▶ **YOUR TASK**:
Pictures do not belong in the output. Reproduce exactly the lines from the start of the records through the line with "- **Instanzendetails**".

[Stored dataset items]
────────────────────────────────────────

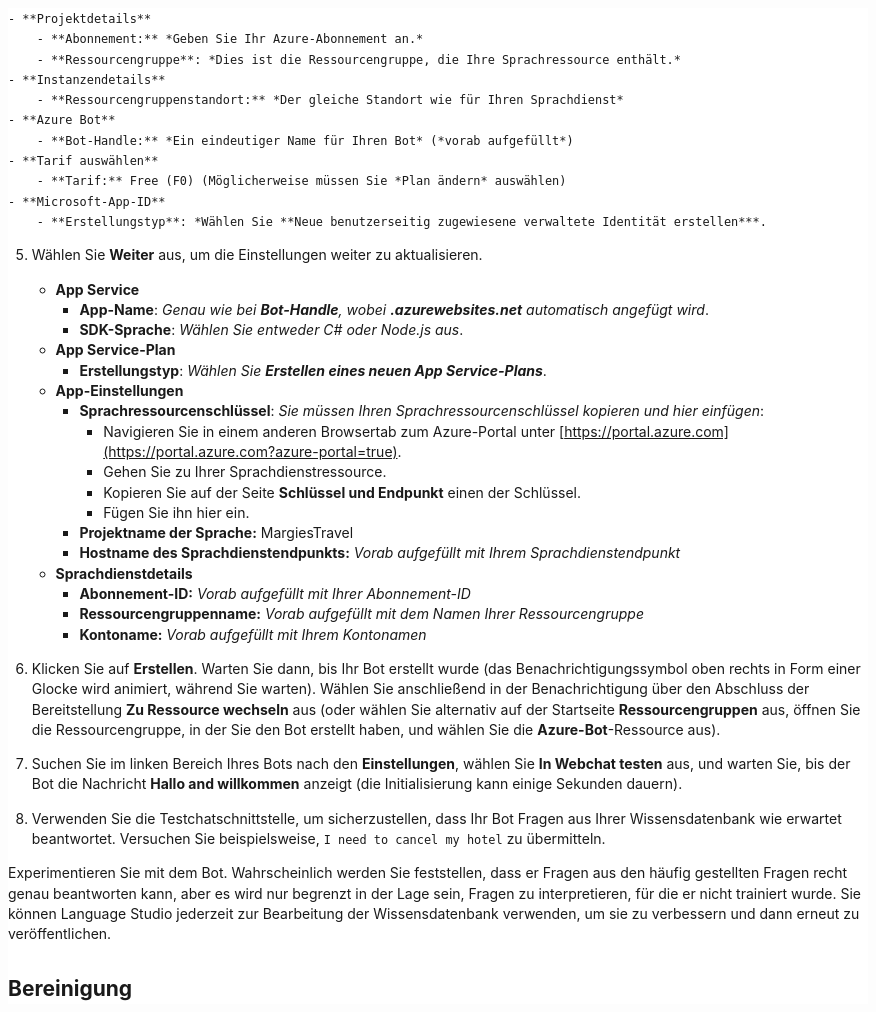     - **Projektdetails**
        - **Abonnement:** *Geben Sie Ihr Azure-Abonnement an.*
        - **Ressourcengruppe**: *Dies ist die Ressourcengruppe, die Ihre Sprachressource enthält.*
    - **Instanzendetails**
        - **Ressourcengruppenstandort:** *Der gleiche Standort wie für Ihren Sprachdienst*
    - **Azure Bot**
        - **Bot-Handle:** *Ein eindeutiger Name für Ihren Bot* (*vorab aufgefüllt*)
    - **Tarif auswählen**
        - **Tarif:** Free (F0) (Möglicherweise müssen Sie *Plan ändern* auswählen)
    - **Microsoft-App-ID**
        - **Erstellungstyp**: *Wählen Sie **Neue benutzerseitig zugewiesene verwaltete Identität erstellen***. 

5. Wählen Sie **Weiter** aus, um die Einstellungen weiter zu aktualisieren. 
    - **App Service**
        - **App-Name**: *Genau wie bei **Bot-Handle**, wobei **.azurewebsites.net** automatisch angefügt wird*.
        - **SDK-Sprache**: *Wählen Sie entweder C# oder Node.js aus*.
    - **App Service-Plan**
        - **Erstellungstyp**: *Wählen Sie **Erstellen eines neuen App Service-Plans***.
    - **App-Einstellungen**
        - **Sprachressourcenschlüssel**: *Sie müssen Ihren Sprachressourcenschlüssel kopieren und hier einfügen*:
            - Navigieren Sie in einem anderen Browsertab zum Azure-Portal unter [https://portal.azure.com](https://portal.azure.com?azure-portal=true).
            - Gehen Sie zu Ihrer Sprachdienstressource.
            - Kopieren Sie auf der Seite **Schlüssel und Endpunkt** einen der Schlüssel.
            - Fügen Sie ihn hier ein.
        - **Projektname der Sprache:** MargiesTravel
        - **Hostname des Sprachdienstendpunkts:** *Vorab aufgefüllt mit Ihrem Sprachdienstendpunkt*
    - **Sprachdienstdetails**
        - **Abonnement-ID:** *Vorab aufgefüllt mit Ihrer Abonnement-ID*
        - **Ressourcengruppenname:** *Vorab aufgefüllt mit dem Namen Ihrer Ressourcengruppe*
        - **Kontoname:** *Vorab aufgefüllt mit Ihrem Kontonamen*

1. Klicken Sie auf **Erstellen**. Warten Sie dann, bis Ihr Bot erstellt wurde (das Benachrichtigungssymbol oben rechts in Form einer Glocke wird animiert, während Sie warten). Wählen Sie anschließend in der Benachrichtigung über den Abschluss der Bereitstellung **Zu Ressource wechseln** aus (oder wählen Sie alternativ auf der Startseite **Ressourcengruppen** aus, öffnen Sie die Ressourcengruppe, in der Sie den Bot erstellt haben, und wählen Sie die **Azure-Bot**-Ressource aus).
1. Suchen Sie im linken Bereich Ihres Bots nach den **Einstellungen**, wählen Sie **In Webchat testen** aus, und warten Sie, bis der Bot die Nachricht **Hallo and willkommen** anzeigt (die Initialisierung kann einige Sekunden dauern).
1. Verwenden Sie die Testchatschnittstelle, um sicherzustellen, dass Ihr Bot Fragen aus Ihrer Wissensdatenbank wie erwartet beantwortet. Versuchen Sie beispielsweise, `I need to cancel my hotel` zu übermitteln.

Experimentieren Sie mit dem Bot. Wahrscheinlich werden Sie feststellen, dass er Fragen aus den häufig gestellten Fragen recht genau beantworten kann, aber es wird nur begrenzt in der Lage sein, Fragen zu interpretieren, für die er nicht trainiert wurde. Sie können Language Studio jederzeit zur Bearbeitung der Wissensdatenbank verwenden, um sie zu verbessern und dann erneut zu veröffentlichen.

## Bereinigung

────────────────────────────────────────

▶ **SOLUTION BELOW**:
     - **Projektdetails**
        - **Abonnement:** *Geben Sie Ihr Azure-Abonnement an.*
        - **Ressourcengruppe**: *Dies ist die Ressourcengruppe, die Ihre Sprachressource enthält.*
    - **Instanzendetails**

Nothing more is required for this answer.